(WHAT TO WORK ON): Please give again, exactly, every line of the material from the one containing "Please review the" to the end, including both of those lines.

#### GIVEN ENTRIES

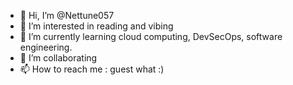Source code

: - 👋 Hi, I’m @Nettune057
- 👀 I’m interested in reading and vibing
- 🌱 I’m currently learning cloud computing, DevSecOps, software engineering. 
- 💞️ I’m collaborating 
- 📫 How to reach me : guest what :)

<!---
Nettune057/Nettune057 is a ✨ special ✨ repository because its `README.md` (this file) appears on your GitHub profile.
You can click the Preview link to take a look at your changes.
--->
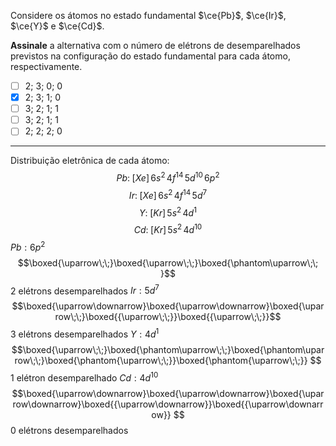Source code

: Considere os átomos no estado fundamental $\ce{Pb}$, $\ce{Ir}$, $\ce{Y}$ e $\ce{Cd}$.

**Assinale** a alternativa com o número de elétrons de desemparelhados previstos na configuração do estado fundamental para cada átomo, respectivamente.

- [ ] $2$; $3$; $0$; $0$
- [x] $2$; $3$; $1$; $0$
- [ ] $3$; $2$; $1$; $1$
- [ ] $3$; $2$; $1$; $1$
- [ ] $2$; $2$; $2$; $0$

---

Distribuição eletrônica de cada átomo:
$$Pb:\;[Xe]\,6s^{2}\,4f^{14}\,5d^{10}\,6p^{2}$$
$$Ir:\;[Xe]\,6s^2\,4f^{14}\,5d^{7}$$
$$Y:\;[Kr]\,5s^{2}\,4d^{1}$$
$$Cd:\;[Kr]\,5s^{2}\,4d^{10}$$
$Pb: 6p^{2}$ 
$$\boxed{\uparrow\;\;}\boxed{\uparrow\;\;}\boxed{\phantom\uparrow\;\; }$$
2 elétrons desemparelhados
$Ir: 5d^{7}$ 
$$\boxed{\uparrow\downarrow}\boxed{\uparrow\downarrow}\boxed{\uparrow\;\;}\boxed{{\uparrow\;\;}}\boxed{{\uparrow\;\;}}$$
3 elétrons desemparelhados
$Y:4d^{1}$
$$\boxed{\uparrow\;\;}\boxed{\phantom\uparrow\;\;}\boxed{\phantom\uparrow\;\;}\boxed{\phantom{\uparrow\;\;}}\boxed{\phantom{\uparrow\;\;}}  $$
1 elétron desemparelhado
$Cd:4d^{10}$
$$\boxed{\uparrow\downarrow}\boxed{\uparrow\downarrow}\boxed{\uparrow\downarrow}\boxed{{\uparrow\downarrow}}\boxed{{\uparrow\downarrow}}  $$
0 elétrons desemparelhados
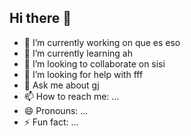 ## Hi there 👋


- 🔭 I’m currently working on que es eso
- 🌱 I’m currently learning ah
- 👯 I’m looking to collaborate on sisi
- 🤔 I’m looking for help with fff
- 💬 Ask me about gj
- 📫 How to reach me: ...
- 😄 Pronouns: ...
- ⚡ Fun fact: ...

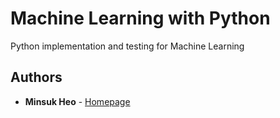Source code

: # Machine Learning with Python

Python implementation and testing for Machine Learning

## Authors

* **Minsuk Heo** - [Homepage](http://minsuk-heo.github.io/)
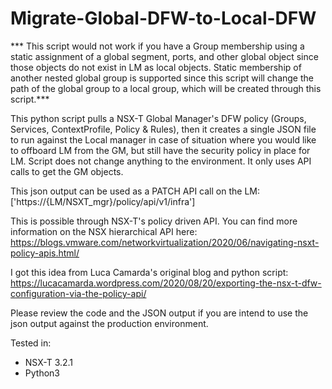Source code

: # Migrate-Global-DFW-to-Local-DFW
*** This script would not work if you have a Group membership using a static assignment of a global segment, ports, and other global object since those objects do not exist in LM as local objects. Static membership of another nested global group is supported since this script will change the path of the global group to a local group, which will be created through this script.*** 

This python script pulls a NSX-T Global Manager's DFW policy (Groups, Services, ContextProfile, Policy & Rules), then it creates a single JSON file to run against the Local manager in case of situation where you would like to offboard LM from the GM, but still have the security policy in place for LM. Script does not change anything to the environment. It only uses API calls to get the GM objects.

This json output can be used as a PATCH API call on the LM: ['https://{LM/NSXT_mgr}/policy/api/v1/infra']

This is possible through NSX-T's policy driven API. You can find more information on the NSX hierarchical API here: https://blogs.vmware.com/networkvirtualization/2020/06/navigating-nsxt-policy-apis.html/

I got this idea from Luca Camarda's original blog and python script: https://lucacamarda.wordpress.com/2020/08/20/exporting-the-nsx-t-dfw-configuration-via-the-policy-api/

Please review the code and the JSON output if you are intend to use the json output against the production environment.

Tested in:
- NSX-T 3.2.1
- Python3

########

(TASK RESULT):
Please review the code and the JSON output if you are intend to use the json output against the production environment.

Tested in:
- NSX-T 3.2.1
- Python3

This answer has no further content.